MR. BURNS: Let me take the second part of it first, and I will get to the first part.

On the second part: I think this type of behavior, this brutal action, is consistent with what transpired in and around Srebrenica and Zepa in mid-July, and it is consistent with the brutal nature of the Bosnian Serb military and paramilitary units during the last four years.

We would be naive to believe otherwise. They have created a record for themselves which is reprehensible, and we have to assume that the standard operating procedure, which includes all of these sordid acts, is continuing. Whether it is an attempt to end the peace process or break it down, we can't say, because we have not, of course, had any access to the people who have perpetrated these crimes.

This will not end the peace process. The United States and our partners will not be deterred by these actions. In fact, the way to stop these actions permanently is to achieve a full and comprehensive peace, and that's what the United States intends to do.
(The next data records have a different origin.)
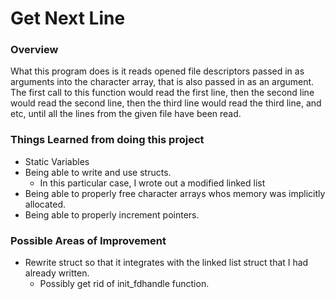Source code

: # Get Next Line

### Overview
What this program does is it reads opened file descriptors passed in as arguments into the character array, that is also passed in as an argument. The first call to this function would read the first line, then the second line would read the second line, then the third line would read the third line, and etc, until all the lines from the given file have been read.  

### Things Learned from doing this project
* Static Variables
* Being able to write and use structs.
	* In this particular case, I wrote out a modified linked list
* Being able to properly free character arrays whos memory was implicitly allocated.
* Being able to properly increment pointers. 

### Possible Areas of Improvement
* Rewrite struct so that it integrates with the linked list struct that I had already written.
	* Possibly get rid of init_fdhandle function.  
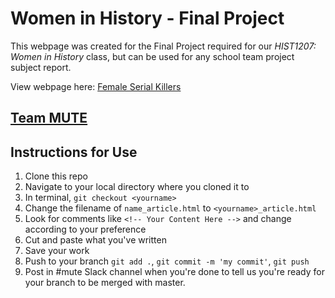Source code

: # Women in History - Final Project
This webpage was created for the Final Project required for our *HIST1207: Women in History* class, but can be used for any school team project subject report.
<p>
View webpage here:
<a href="http://mackroe.tech/WomenInHistory-FinalProject/">Female Serial Killers</a>


## [Team MUTE](ourteam.html)


## Instructions for Use
1. Clone this repo
2. Navigate to your local directory where you cloned it to
3. In terminal, `git checkout <yourname>`
4. Change the filename of `name_article.html` to `<yourname>_article.html`
5. Look for comments like `<!-- Your Content Here -->` and change according to your preference
6. Cut and paste what you've written
7. Save your work
8. Push to your branch `git add .`, `git commit -m 'my commit'`, `git push`
9. Post in #mute Slack channel when you're done to tell us you're ready for your branch to be merged with master.
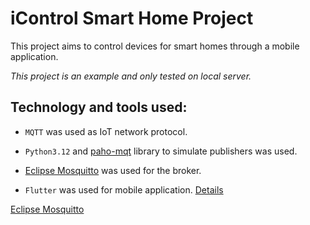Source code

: 
# iControl Smart Home Project
This project aims to control devices for smart homes through a mobile application. 

_This project is an example and only tested on local server._

## Technology and tools used:

- `MQTT` was used as IoT network protocol.

- `Python3.12` and <a href= "https://eclipse.dev/paho/files/paho.mqtt.python/html/client.html">paho-mqt</a> library to simulate publishers was used.

- <a href= "https://mosquitto.org/">Eclipse Mosquitto</a> was used for the broker.

- `Flutter` was used for mobile application. [Details](icontrol/README.md)

<a href= "https://mosquitto.org/">Eclipse Mosquitto</a>
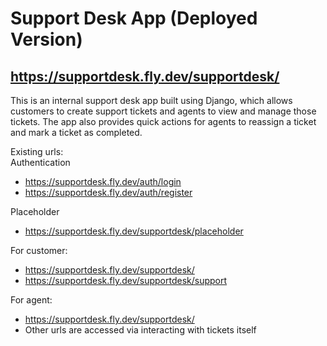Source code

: Support Desk App (Deployed Version)
==
https://supportdesk.fly.dev/supportdesk/
--
This is an internal support desk app built using Django, which allows customers to create support tickets and agents to view and manage those tickets. 
The app also provides quick actions for agents to reassign a ticket and mark a ticket as completed.

Existing urls:
<br>Authentication
- https://supportdesk.fly.dev/auth/login
- https://supportdesk.fly.dev/auth/register

Placeholder
- https://supportdesk.fly.dev/supportdesk/placeholder

For customer:
- https://supportdesk.fly.dev/supportdesk/
- https://supportdesk.fly.dev/supportdesk/support

For agent:
- https://supportdesk.fly.dev/supportdesk/
- Other urls are accessed via interacting with tickets itself
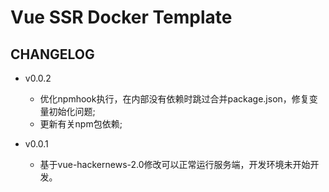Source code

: # Vue SSR Docker Template

## CHANGELOG

- v0.0.2
  - 优化npmhook执行，在内部没有依赖时跳过合并package.json，修复变量初始化问题;
  - 更新有关npm包依赖;

- v0.0.1
  - 基于vue-hackernews-2.0修改可以正常运行服务端，开发环境未开始开发。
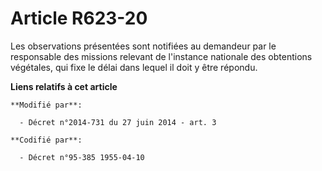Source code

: # Article R623-20

Les observations présentées sont notifiées au demandeur par le responsable des missions relevant de l'instance nationale des
obtentions végétales, qui fixe le délai dans lequel il doit y être répondu.

**Liens relatifs à cet article**

	**Modifié par**:

	  - Décret n°2014-731 du 27 juin 2014 - art. 3

	**Codifié par**:

	  - Décret n°95-385 1955-04-10

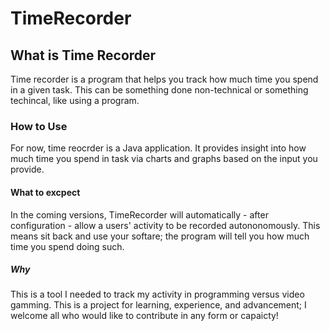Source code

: # TimeRecorder

## What is Time Recorder
  Time recorder is a program that helps you track how much time you spend in a given task. This can be something done non-technical or something techincal, like using a program.
  
### How to Use
  For now, time reocrder is a Java application. It provides insight into how much time you spend in task via charts and graphs based on the input you provide.
  
#### What to excpect
  In the coming versions, TimeRecorder will automatically - after configuration - allow a users' activity to be recorded autononomously.
    This means sit back and use your softare; the program will tell you how much time you spend doing such.

##### Why

  This is a tool I needed to track my activity in programming versus video gamming. This is a project for learning, experience, and advancement; I welcome all who would like to contribute in any form or capaicty!
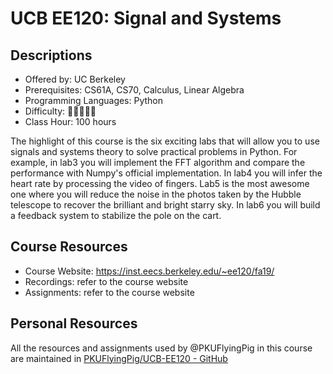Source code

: # UCB EE120: Signal and Systems

## Descriptions

- Offered by: UC Berkeley
- Prerequisites: CS61A, CS70, Calculus, Linear Algebra
- Programming Languages: Python
- Difficulty: 🌟🌟🌟🌟🌟
- Class Hour: 100 hours

The highlight of this course is the six exciting labs that will allow you to use signals and systems theory to solve practical problems in Python. For example, in lab3 you will implement the FFT algorithm and compare the performance with Numpy's official implementation. In lab4 you will infer the heart rate by processing the video of fingers. Lab5 is the most awesome one where you will reduce the noise in the photos taken by the Hubble telescope to recover the brilliant and bright starry sky. In lab6 you will build a feedback system to stabilize the pole on the cart.

## Course Resources

- Course Website: <https://inst.eecs.berkeley.edu/~ee120/fa19/>
- Recordings: refer to the course website
- Assignments: refer to the course website

## Personal Resources

All the resources and assignments used by @PKUFlyingPig in this course are maintained in [PKUFlyingPig/UCB-EE120 - GitHub](https://github.com/PKUFlyingPig/UCB-EE120)
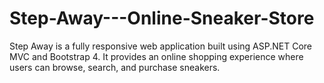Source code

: # Step-Away---Online-Sneaker-Store
Step Away is a fully responsive web application built using ASP.NET Core MVC and Bootstrap 4. It provides an online shopping experience where users can browse, search, and purchase sneakers.
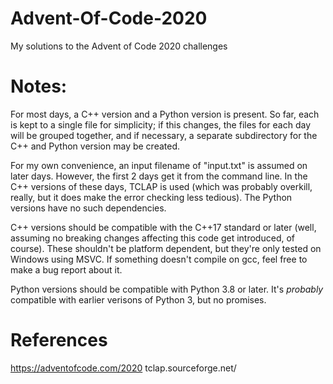 # Advent-Of-Code-2020
My solutions to the Advent of Code 2020 challenges

# Notes:
For most days, a C++ version and a Python version is present. So far, each is kept to a single file for simplicity; if this changes, the files for each day will be grouped together, and if necessary, a separate subdirectory for the C++ and Python version may be created.

For my own convenience, an input filename of "input.txt" is assumed on later days. However, the first 2 days get it from the command line. In the C++ versions of these days, TCLAP is used (which was probably overkill, really, but it does make the error checking less tedious). The Python versions have no such dependencies.

C++ versions should be compatible with the C++17 standard or later (well, assuming no breaking changes affecting this code get introduced, of course). These shouldn't be platform dependent, but they're only tested on Windows using MSVC. If something doesn't compile on gcc, feel free to make a bug report about it.

Python versions should be compatible with Python 3.8 or later. It's *probably* compatible with earlier verisons of Python 3, but no promises.

# References
https://adventofcode.com/2020
tclap.sourceforge.net/
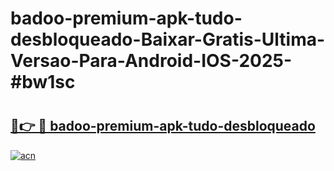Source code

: # badoo-premium-apk-tudo-desbloqueado-Baixar-Gratis-Ultima-Versao-Para-Android-IOS-2025-#bw1sc

# <h2><a href="https://ainizakaria.my?title=badoo-premium-apk-tudo-desbloqueado&ref=24M">🔗👉 🔴 badoo-premium-apk-tudo-desbloqueado</a></h2>

[![acn](https://github.com/user-attachments/assets/0f9c940e-d8b0-45ae-aac7-cd30a18b3e1c)](https://ainizakaria.my?title=badoo-premium-apk-tudo-desbloqueado&ref=24M)

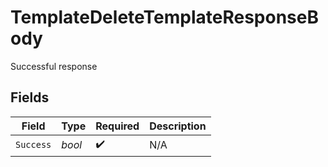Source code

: # TemplateDeleteTemplateResponseBody

Successful response


## Fields

| Field              | Type               | Required           | Description        |
| ------------------ | ------------------ | ------------------ | ------------------ |
| `Success`          | *bool*             | :heavy_check_mark: | N/A                |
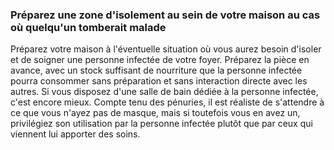 ### Préparez une zone d'isolement au sein de votre maison au cas où quelqu'un tomberait malade

Préparez votre maison à l'éventuelle situation où vous aurez besoin d'isoler et de soigner une personne infectée de votre foyer. Préparez la pièce en avance, avec un stock suffisant de nourriture que la personne infectée pourra consommer sans préparation et sans interaction directe avec les autres. Si vous disposez d'une salle de bain dédiée à la personne infectée, c'est encore mieux. Compte tenu des pénuries, il est réaliste de s'attendre à ce que vous n'ayez pas de masque, mais si toutefois vous en avez un, privilégiez son utilisation par la personne infectée plutôt que par ceux qui viennent lui apporter des soins.
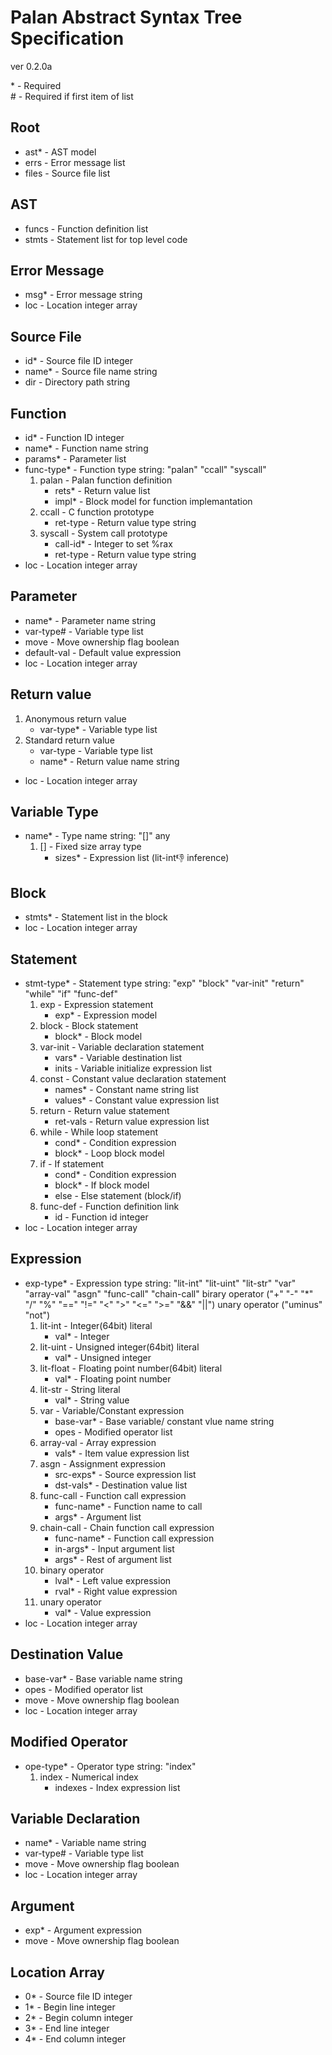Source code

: Palan Abstract Syntax Tree Specification
========================================

ver 0.2.0a

\* - Required  
\# - Required if first item of list 

Root
----
* ast\* - AST model
* errs	- Error message list
* files - Source file list

AST
---
* funcs - Function definition list
* stmts - Statement list for top level code

Error Message
-------------
* msg\* - Error message string
* loc - Location integer array

Source File
-----------
* id\* - Source file ID integer
* name\* - Source file name string
* dir - Directory path string

Function
--------
* id\* - Function ID integer
* name\* - Function name string
* params\* - Parameter list
* func-type\* - Function type string: "palan" "ccall" "syscall"
	1. palan - Palan function definition
		* rets\* - Return value list
		* impl\* - Block model for function implemantation
	2. ccall - C function prototype
		* ret-type - Return value type string
	3. syscall - System call prototype
		* call-id\* - Integer to set %rax
		* ret-type - Return value type string
* loc - Location integer array

Parameter
---------
* name\* - Parameter name string
* var-type\# - Variable type list
* move - Move ownership flag boolean
* default-val - Default value expression
* loc - Location integer array

Return value
------------
1. Anonymous return value
	* var-type\* - Variable type list
2. Standard return value
	* var-type - Variable type list
	* name\* - Return value name string
* loc - Location integer array

Variable Type
-------------
* name\* - Type name string: "[]" any
	1. [] - Fixed size array type
		* sizes\* - Expression list (lit-int:-1: inference)

Block
------
* stmts\* - Statement list in the block
* loc - Location integer array

Statement
---------
* stmt-type\* - Statement type string:
	"exp" "block" "var-init" "return" "while" "if" "func-def"
	1. exp - Expression statement
		* exp\* - Expression model
	2. block - Block statement
		* block\* - Block model
	3. var-init - Variable declaration statement
		* vars\* - Variable destination list
		* inits - Variable initialize expression list
	4. const - Constant value declaration statement
		* names\* - Constant name string list
		* values\* - Constant value expression list
	5. return - Return value statement
		* ret-vals - Return value expression list
	6. while - While loop statement
		* cond\* - Condition expression
		* block\* - Loop block model
	7. if - If statement
		* cond\* - Condition expression
		* block\* - If block model
		* else - Else statement (block/if)
	8. func-def - Function definition link
		* id - Function id integer
* loc - Location integer array

Expression
----------
* exp-type\* - Expression type string:
	"lit-int" "lit-uint" "lit-str" "var" "array-val"
	"asgn" "func-call" "chain-call"
	birary operator ("+" "-" "*" "/" "%" "==" "!=" "<" ">" "<=" ">=" "&&" "||")
	unary operator ("uminus" "not")
	1. lit-int - Integer(64bit) literal
		* val\* - Integer
	2. lit-uint - Unsigned integer(64bit) literal
		* val\* - Unsigned integer
	2. lit-float - Floating point number(64bit) literal
		* val\* - Floating point number
	3. lit-str - String literal
		* val\* - String value
	4. var - Variable/Constant expression
		* base-var\* - Base variable/ constant vlue name string
		* opes - Modified operator list
	5. array-val - Array expression
		* vals\* - Item value expression list
	6. asgn - Assignment expression
		* src-exps\* - Source expression list
		* dst-vals\* - Destination value list
	7. func-call - Function call expression
		* func-name\* - Function name to call
		* args\* - Argument list
	8. chain-call - Chain function call expression
		* func-name\* - Function call expression 
		* in-args\* - Input argument list
		* args\* - Rest of argument list
	9. binary operator
		* lval\* -	Left value expression
		* rval\* -	Right value expression
	10. unary operator
		* val\* -	Value expression
* loc - Location integer array

Destination Value
------------------
* base-var\* - Base variable name string
* opes - Modified operator list
* move - Move ownership flag boolean
* loc - Location integer array

Modified Operator
-----------------
* ope-type\* - Operator type string: "index"
	1. index - Numerical index
		* indexes - Index expression list

Variable Declaration
--------------------
* name\* - Variable name string
* var-type\# - Variable type list
* move - Move ownership flag boolean
* loc - Location integer array

Argument
--------
* exp\* - Argument expression
* move - Move ownership flag boolean

Location Array
--------------
* 0\* - Source file ID integer
* 1\* - Begin line integer
* 2\* - Begin column integer
* 3\* - End line integer
* 4\* - End column integer

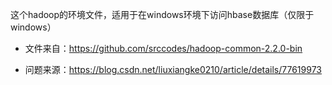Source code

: 这个hadoop的环境文件，适用于在windows环境下访问hbase数据库（仅限于windows）

- 文件来自：https://github.com/srccodes/hadoop-common-2.2.0-bin

- 问题来源：https://blog.csdn.net/liuxiangke0210/article/details/77619973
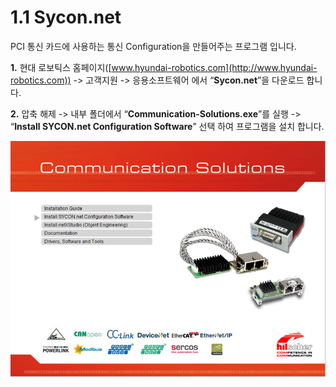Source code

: # 1.1 Sycon.net

PCI 통신 카드에 사용하는 통신 Configuration을 만들어주는 프로그램 입니다.

**1.**    현대 로보틱스 홈페이지([www.hyundai-robotics.com](http://www.hyundai-robotics.com)) -> 고객지원 -> 응용소프트웨어 에서 “**Sycon.net**”을 다운로드 합니다.

**2.**    압축 해제 -> 내부 폴더에서 “**Communication-Solutions.exe**”를 실행 -> “**Install SYCON.net Configuration Software**” 선택 하여 프로그램을 설치 합니다.

![그림 1 Sycon.net 설치 화면](<../_assets/image (5).png>)
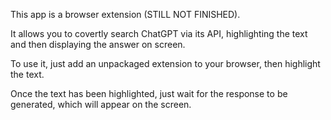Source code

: This app is a browser extension (STILL NOT FINISHED). 

It allows you to covertly search ChatGPT via its API, highlighting the text and then displaying the answer on screen. 

To use it, just add an unpackaged extension to your browser, then highlight the text. 

Once the text has been highlighted, just wait for the response to be generated, which will appear on the screen.
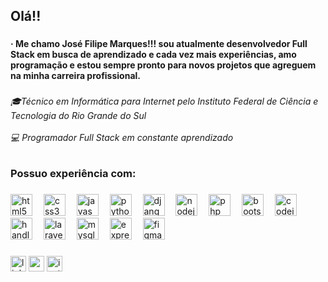 <h2 align="left">Olá!!</h2>

###

<h4 align="left">· Me chamo José Filipe Marques!!! sou atualmente desenvolvedor Full Stack em busca de aprendizado e cada vez mais experiências, amo programação e estou sempre pronto para novos projetos que agreguem na minha carreira profissional.</h4>

###

<h6 align="left">🎓Técnico em  Informática para Internet pelo Instituto Federal de Ciência e Tecnologia do Rio Grande do Sul<br><br>💻 Programador Full Stack em constante aprendizado</h6>

###

<h3 align="left">Possuo experiência com:</h3>

###

<div align="left">
  <img src="https://cdn.jsdelivr.net/gh/devicons/devicon/icons/html5/html5-original.svg" height="35" alt="html5 logo"  />
  <img width="10" />
  <img src="https://cdn.jsdelivr.net/gh/devicons/devicon/icons/css3/css3-original.svg" height="35" alt="css3 logo"  />
  <img width="10" />
  <img src="https://cdn.jsdelivr.net/gh/devicons/devicon/icons/javascript/javascript-original.svg" height="35" alt="javascript logo"  />
  <img width="10" />
  <img src="https://cdn.jsdelivr.net/gh/devicons/devicon/icons/python/python-original.svg" height="35" alt="python logo"  />
  <img width="10" />
  <img src="https://cdn.jsdelivr.net/gh/devicons/devicon/icons/django/django-plain-wordmark.svg" height="35" alt="django logo"  />
  <img width="10" />
  <img src="https://cdn.jsdelivr.net/gh/devicons/devicon/icons/nodejs/nodejs-plain.svg" height="35" alt="nodejs logo"  />
  <img width="10" />
  <img src="https://cdn.jsdelivr.net/gh/devicons/devicon/icons/php/php-plain.svg" height="35" alt="php logo"  />
  <img width="10" />
  <img src="https://cdn.jsdelivr.net/gh/devicons/devicon/icons/bootstrap/bootstrap-plain.svg" height="35" alt="bootstrap logo"  />
  <img width="10" />
  <img src="https://cdn.jsdelivr.net/gh/devicons/devicon/icons/codeigniter/codeigniter-plain.svg" height="35" alt="codeigniter logo"  />
  <img width="10" />
  <img src="https://cdn.jsdelivr.net/gh/devicons/devicon/icons/handlebars/handlebars-original.svg" height="35" alt="handlebars logo"  />
  <img width="10" />
  <img src="https://cdn.jsdelivr.net/gh/devicons/devicon/icons/laravel/laravel-original-wordmark.svg" height="35" alt="laravel logo"  />
  <img width="10" />
  <img src="https://cdn.jsdelivr.net/gh/devicons/devicon/icons/mysql/mysql-original.svg" height="35" alt="mysql logo"  />
  <img width="10" />
  <img src="https://cdn.jsdelivr.net/gh/devicons/devicon/icons/express/express-original.svg" height="35" alt="express logo"  />
  <img width="10" />
  <img src="https://cdn.jsdelivr.net/gh/devicons/devicon/icons/figma/figma-original.svg" height="35" alt="figma logo"  />
</div>

###

<div align="left">
  <img src="https://img.shields.io/static/v1?message=LinkedIn&logo=linkedin&label=&color=0077B5&logoColor=white&labelColor=&style=for-the-badge" height="25" alt="linkedin logo"  />
  <img src="https://img.shields.io/static/v1?message=Gmail&logo=gmail&label=&color=D14836&logoColor=white&labelColor=&style=for-the-badge" height="25" alt="gmail logo"  />
  <img src="https://img.shields.io/static/v1?message=Instagram&logo=instagram&label=&color=E4405F&logoColor=white&labelColor=&style=for-the-badge" height="25" alt="instagram logo"  />
</div>

###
Andrea, in answer to your first question, we have no direct evidence or any evidence of a relationship between Milosevic and Arkan. We do know, however, that the Serbian Government has influence on the Bosnian Serb military, and we assume that the Serbian Government has influence on at least some of these paramilitary units.

Q Did Holbrooke appeal to Milosevic yesterday to restrain Arkan?

MR. BURNS: Excuse me.

Q Isn't Arkan responding directly --

MR. BURNS: Let me just complete my thought here. I can't tell you what the relationship is between Milosevic and Arkan personally. That's what I said. I also was just going on to say we assume that the Serbian Government, however, does have influence not only over the Bosnian Serb military leadership but also over some, if not many, of these paramilitary units. That is why Dick Holbrooke raised the issue specifically of these paramilitary units with Milosevic directly two days ago, and Dick Holbrooke raised specifically the actions of this man Arkan with Milosevic.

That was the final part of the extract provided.